**How to complete this task**
Would you transcribe the records below from the line with "[33:44] in evangelists" to the line with "Make sure you're", ends included, exactly and with nothing more, leaving the pictures out?

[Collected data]

# # # #

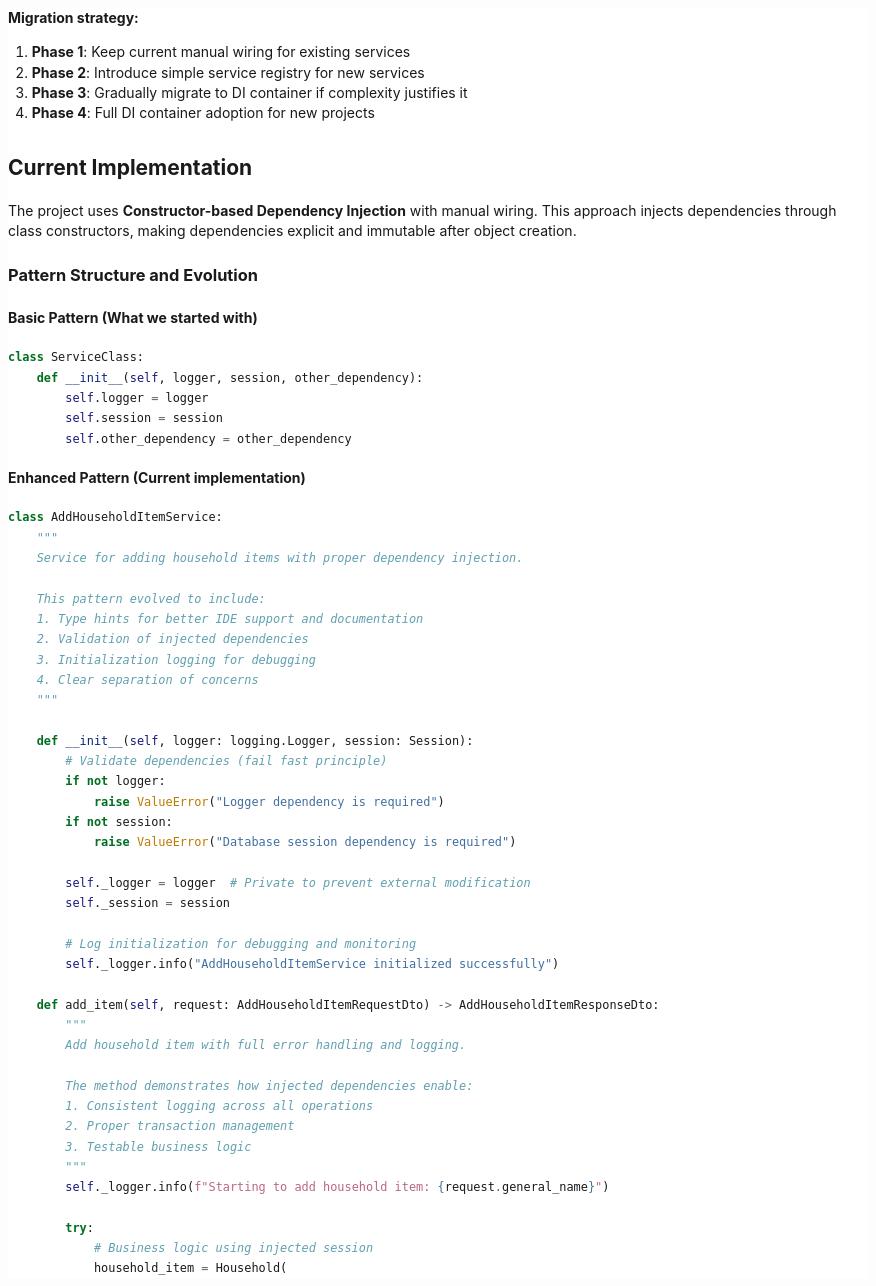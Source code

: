 
**Migration strategy:**
1. **Phase 1**: Keep current manual wiring for existing services
2. **Phase 2**: Introduce simple service registry for new services
3. **Phase 3**: Gradually migrate to DI container if complexity justifies it
4. **Phase 4**: Full DI container adoption for new projects

## Current Implementation

The project uses **Constructor-based Dependency Injection** with manual wiring. This approach injects dependencies through class constructors, making dependencies explicit and immutable after object creation.

### Pattern Structure and Evolution

#### Basic Pattern (What we started with)
```python
class ServiceClass:
    def __init__(self, logger, session, other_dependency):
        self.logger = logger
        self.session = session
        self.other_dependency = other_dependency
```

#### Enhanced Pattern (Current implementation)
```python
class AddHouseholdItemService:
    """
    Service for adding household items with proper dependency injection.
    
    This pattern evolved to include:
    1. Type hints for better IDE support and documentation
    2. Validation of injected dependencies  
    3. Initialization logging for debugging
    4. Clear separation of concerns
    """
    
    def __init__(self, logger: logging.Logger, session: Session):
        # Validate dependencies (fail fast principle)
        if not logger:
            raise ValueError("Logger dependency is required")
        if not session:
            raise ValueError("Database session dependency is required")
            
        self._logger = logger  # Private to prevent external modification
        self._session = session
        
        # Log initialization for debugging and monitoring
        self._logger.info("AddHouseholdItemService initialized successfully")
    
    def add_item(self, request: AddHouseholdItemRequestDto) -> AddHouseholdItemResponseDto:
        """
        Add household item with full error handling and logging.
        
        The method demonstrates how injected dependencies enable:
        1. Consistent logging across all operations
        2. Proper transaction management
        3. Testable business logic
        """
        self._logger.info(f"Starting to add household item: {request.general_name}")
        
        try:
            # Business logic using injected session
            household_item = Household(
```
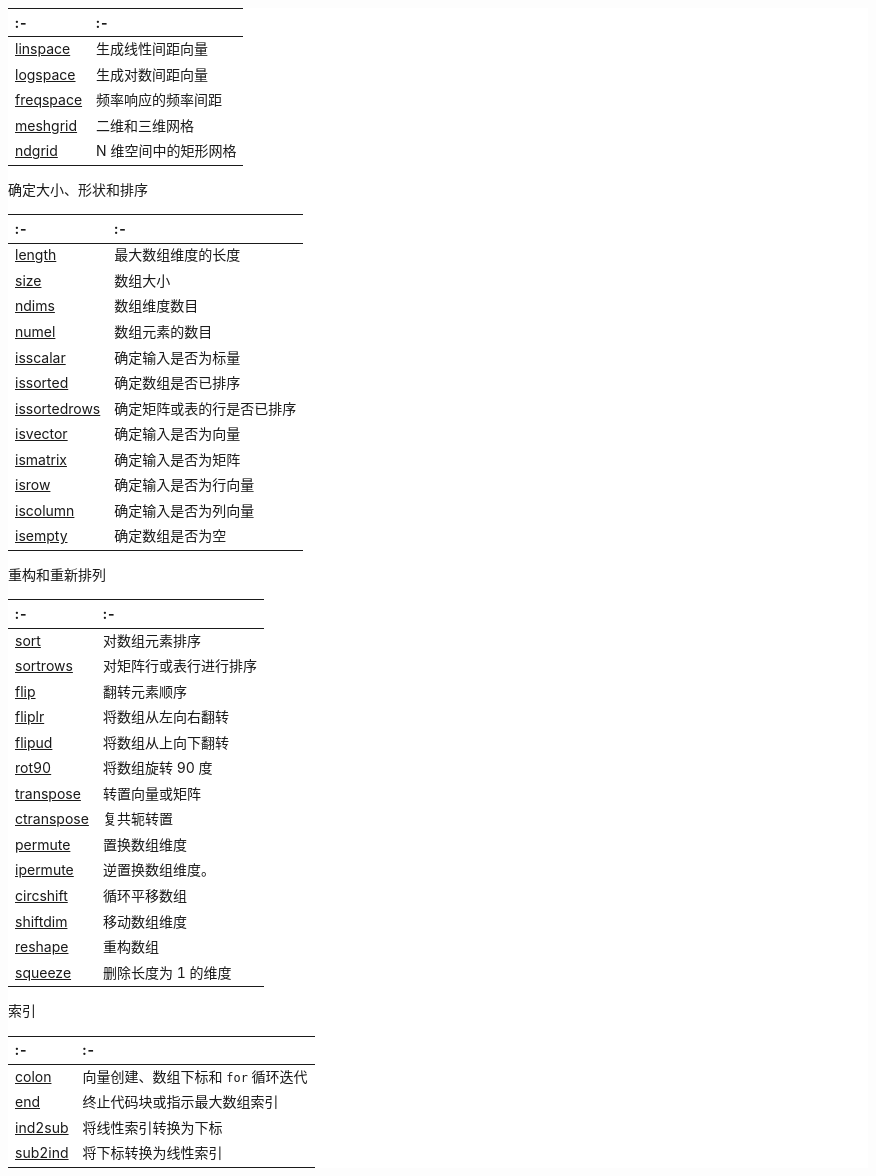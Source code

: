 :- | :-
:- | :-
[linspace](https://ww2.mathworks.cn/help/matlab/ref/linspace.html) | 生成线性间距向量
[logspace](https://ww2.mathworks.cn/help/matlab/ref/logspace.html) | 生成对数间距向量
[freqspace](https://ww2.mathworks.cn/help/matlab/ref/freqspace.html) | 频率响应的频率间距
[meshgrid](https://ww2.mathworks.cn/help/matlab/ref/meshgrid.html) | 二维和三维网格
[ndgrid](https://ww2.mathworks.cn/help/matlab/ref/ndgrid.html) | N 维空间中的矩形网格

确定大小、形状和排序

:- | :-
:- | :-
[length](https://ww2.mathworks.cn/help/matlab/ref/length.html) | 最大数组维度的长度
[size](https://ww2.mathworks.cn/help/matlab/ref/size.html) | 数组大小
[ndims](https://ww2.mathworks.cn/help/matlab/ref/double.ndims.html) | 数组维度数目
[numel](https://ww2.mathworks.cn/help/matlab/ref/double.numel.html) | 数组元素的数目
[isscalar](https://ww2.mathworks.cn/help/matlab/ref/isscalar.html) | 确定输入是否为标量
[issorted](https://ww2.mathworks.cn/help/matlab/ref/issorted.html) | 确定数组是否已排序
[issortedrows](https://ww2.mathworks.cn/help/matlab/ref/issortedrows.html) | 确定矩阵或表的行是否已排序
[isvector](https://ww2.mathworks.cn/help/matlab/ref/isvector.html) | 确定输入是否为向量
[ismatrix](https://ww2.mathworks.cn/help/matlab/ref/ismatrix.html) | 确定输入是否为矩阵
[isrow](https://ww2.mathworks.cn/help/matlab/ref/isrow.html) | 确定输入是否为行向量
[iscolumn](https://ww2.mathworks.cn/help/matlab/ref/iscolumn.html) | 确定输入是否为列向量
[isempty](https://ww2.mathworks.cn/help/matlab/ref/isempty.html) | 确定数组是否为空

重构和重新排列

:- | :-
:- | :-
[sort](https://ww2.mathworks.cn/help/matlab/ref/sort.html) | 对数组元素排序
[sortrows](https://ww2.mathworks.cn/help/matlab/ref/double.sortrows.html) | 对矩阵行或表行进行排序
[flip](https://ww2.mathworks.cn/help/matlab/ref/flip.html) | 翻转元素顺序
[fliplr](https://ww2.mathworks.cn/help/matlab/ref/fliplr.html) | 将数组从左向右翻转
[flipud](https://ww2.mathworks.cn/help/matlab/ref/flipud.html) | 将数组从上向下翻转
[rot90](https://ww2.mathworks.cn/help/matlab/ref/rot90.html) | 将数组旋转 90 度
[transpose](https://ww2.mathworks.cn/help/matlab/ref/transpose.html) | 转置向量或矩阵
[ctranspose](https://ww2.mathworks.cn/help/matlab/ref/ctranspose.html) | 复共轭转置
[permute](https://ww2.mathworks.cn/help/matlab/ref/permute.html) | 置换数组维度
[ipermute](https://ww2.mathworks.cn/help/matlab/ref/ipermute.html) | 逆置换数组维度。
[circshift](https://ww2.mathworks.cn/help/matlab/ref/circshift.html) | 循环平移数组
[shiftdim](https://ww2.mathworks.cn/help/matlab/ref/shiftdim.html) | 移动数组维度
[reshape](https://ww2.mathworks.cn/help/matlab/ref/reshape.html) | 重构数组
[squeeze](https://ww2.mathworks.cn/help/matlab/ref/squeeze.html) | 删除长度为 1 的维度

索引

:- | :-
:- | :-
[colon](https://ww2.mathworks.cn/help/matlab/ref/colon.html) | 向量创建、数组下标和 <code class="literal">for</code> 循环迭代
[end](https://ww2.mathworks.cn/help/matlab/ref/end.html) | 终止代码块或指示最大数组索引
[ind2sub](https://ww2.mathworks.cn/help/matlab/ref/ind2sub.html) | 将线性索引转换为下标
[sub2ind](https://ww2.mathworks.cn/help/matlab/ref/sub2ind.html) | 将下标转换为线性索引
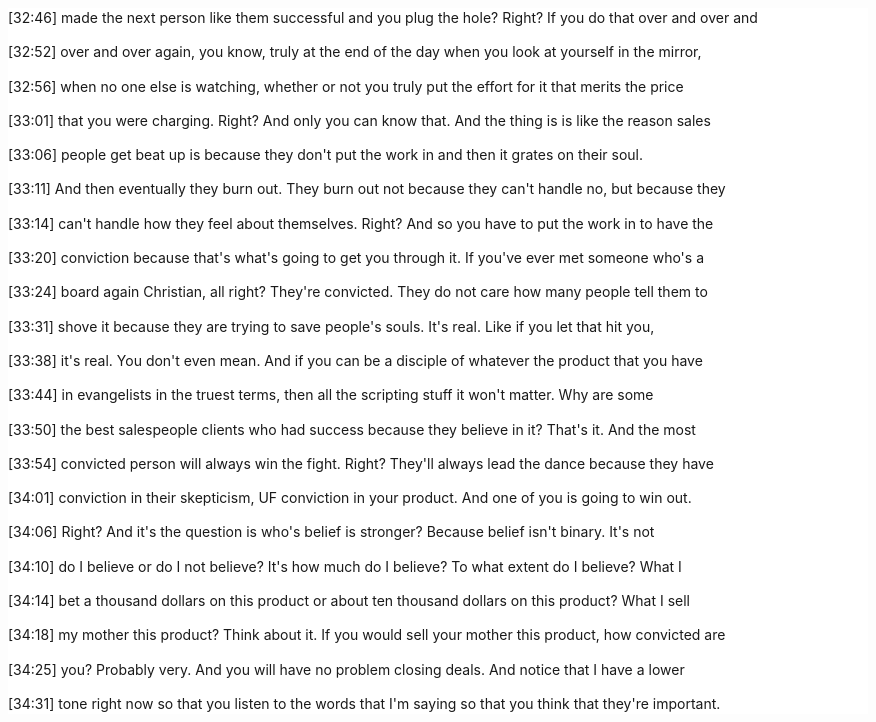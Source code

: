 [32:46] made the next person like them successful and you plug the hole? Right? If you do that over and over and

[32:52] over and over again, you know, truly at the end of the day when you look at yourself in the mirror,

[32:56] when no one else is watching, whether or not you truly put the effort for it that merits the price

[33:01] that you were charging. Right? And only you can know that. And the thing is is like the reason sales

[33:06] people get beat up is because they don't put the work in and then it grates on their soul.

[33:11] And then eventually they burn out. They burn out not because they can't handle no, but because they

[33:14] can't handle how they feel about themselves. Right? And so you have to put the work in to have the

[33:20] conviction because that's what's going to get you through it. If you've ever met someone who's a

[33:24] board again Christian, all right? They're convicted. They do not care how many people tell them to

[33:31] shove it because they are trying to save people's souls. It's real. Like if you let that hit you,

[33:38] it's real. You don't even mean. And if you can be a disciple of whatever the product that you have

[33:44] in evangelists in the truest terms, then all the scripting stuff it won't matter. Why are some

[33:50] the best salespeople clients who had success because they believe in it? That's it. And the most

[33:54] convicted person will always win the fight. Right? They'll always lead the dance because they have

[34:01] conviction in their skepticism, UF conviction in your product. And one of you is going to win out.

[34:06] Right? And it's the question is who's belief is stronger? Because belief isn't binary. It's not

[34:10] do I believe or do I not believe? It's how much do I believe? To what extent do I believe? What I

[34:14] bet a thousand dollars on this product or about ten thousand dollars on this product? What I sell

[34:18] my mother this product? Think about it. If you would sell your mother this product, how convicted are

[34:25] you? Probably very. And you will have no problem closing deals. And notice that I have a lower

[34:31] tone right now so that you listen to the words that I'm saying so that you think that they're important.
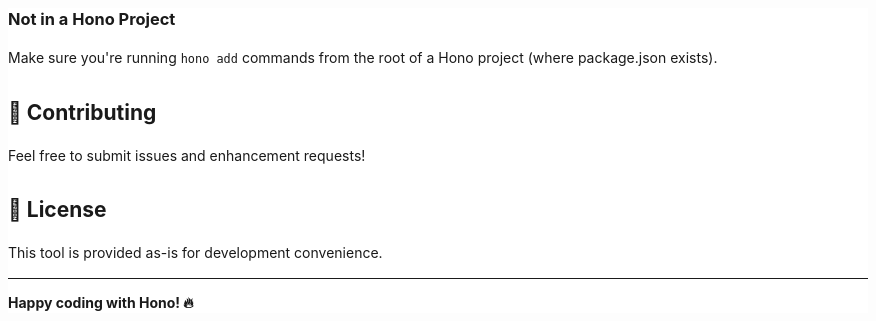 ### Not in a Hono Project

Make sure you're running `hono add` commands from the root of a Hono project (where package.json exists).

## 🤝 Contributing

Feel free to submit issues and enhancement requests!

## 📝 License

This tool is provided as-is for development convenience.

---

**Happy coding with Hono! 🔥**
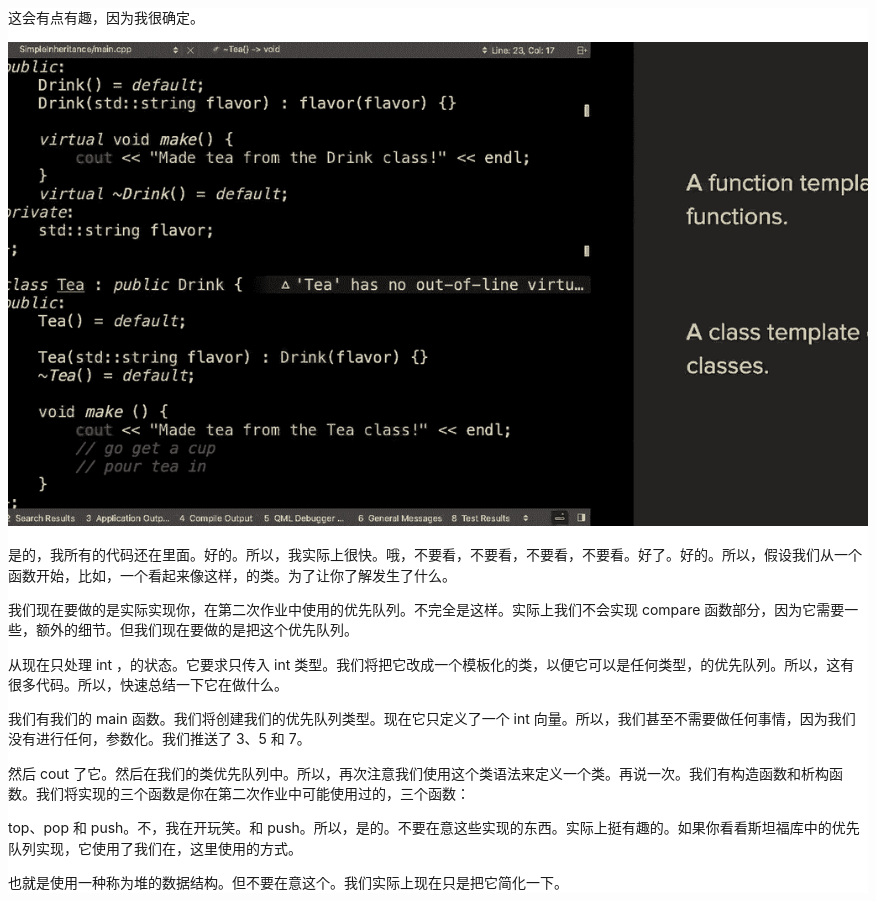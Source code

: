 这会有点有趣，因为我很确定。

![](img/a4b980998b6225eedb4acbba68ffddf3_14.png)

是的，我所有的代码还在里面。好的。所以，我实际上很快。哦，不要看，不要看，不要看，不要看。好了。好的。所以，假设我们从一个函数开始，比如，一个看起来像这样，的类。为了让你了解发生了什么。

我们现在要做的是实际实现你，在第二次作业中使用的优先队列。不完全是这样。实际上我们不会实现 compare 函数部分，因为它需要一些，额外的细节。但我们现在要做的是把这个优先队列。

从现在只处理 int ，的状态。它要求只传入 int 类型。我们将把它改成一个模板化的类，以便它可以是任何类型，的优先队列。所以，这有很多代码。所以，快速总结一下它在做什么。

我们有我们的 main 函数。我们将创建我们的优先队列类型。现在它只定义了一个 int 向量。所以，我们甚至不需要做任何事情，因为我们没有进行任何，参数化。我们推送了 3、5 和 7。

然后 cout 了它。然后在我们的类优先队列中。所以，再次注意我们使用这个类语法来定义一个类。再说一次。我们有构造函数和析构函数。我们将实现的三个函数是你在第二次作业中可能使用过的，三个函数：

top、pop 和 push。不，我在开玩笑。和 push。所以，是的。不要在意这些实现的东西。实际上挺有趣的。如果你看看斯坦福库中的优先队列实现，它使用了我们在，这里使用的方式。

也就是使用一种称为堆的数据结构。但不要在意这个。我们实际上现在只是把它简化一下。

# # # #

**Result**
[33:44] in evangelists in the truest terms, then all the scripting stuff it won't matter. Why are some

[33:50] the best salespeople clients who had success because they believe in it? That's it. And the most

[33:54] convicted person will always win the fight. Right? They'll always lead the dance because they have

[34:01] conviction in their skepticism, UF conviction in your product. And one of you is going to win out.

[34:06] Right? And it's the question is who's belief is stronger? Because belief isn't binary. It's not

[34:10] do I believe or do I not believe? It's how much do I believe? To what extent do I believe? What I

[34:14] bet a thousand dollars on this product or about ten thousand dollars on this product? What I sell

[34:18] my mother this product? Think about it. If you would sell your mother this product, how convicted are

[34:25] you? Probably very. And you will have no problem closing deals. And notice that I have a lower

[34:31] tone right now so that you listen to the words that I'm saying so that you think that they're important.
 ### Not in a Hono Project

Make sure you're running `hono add` commands from the root of a Hono project (where package.json exists).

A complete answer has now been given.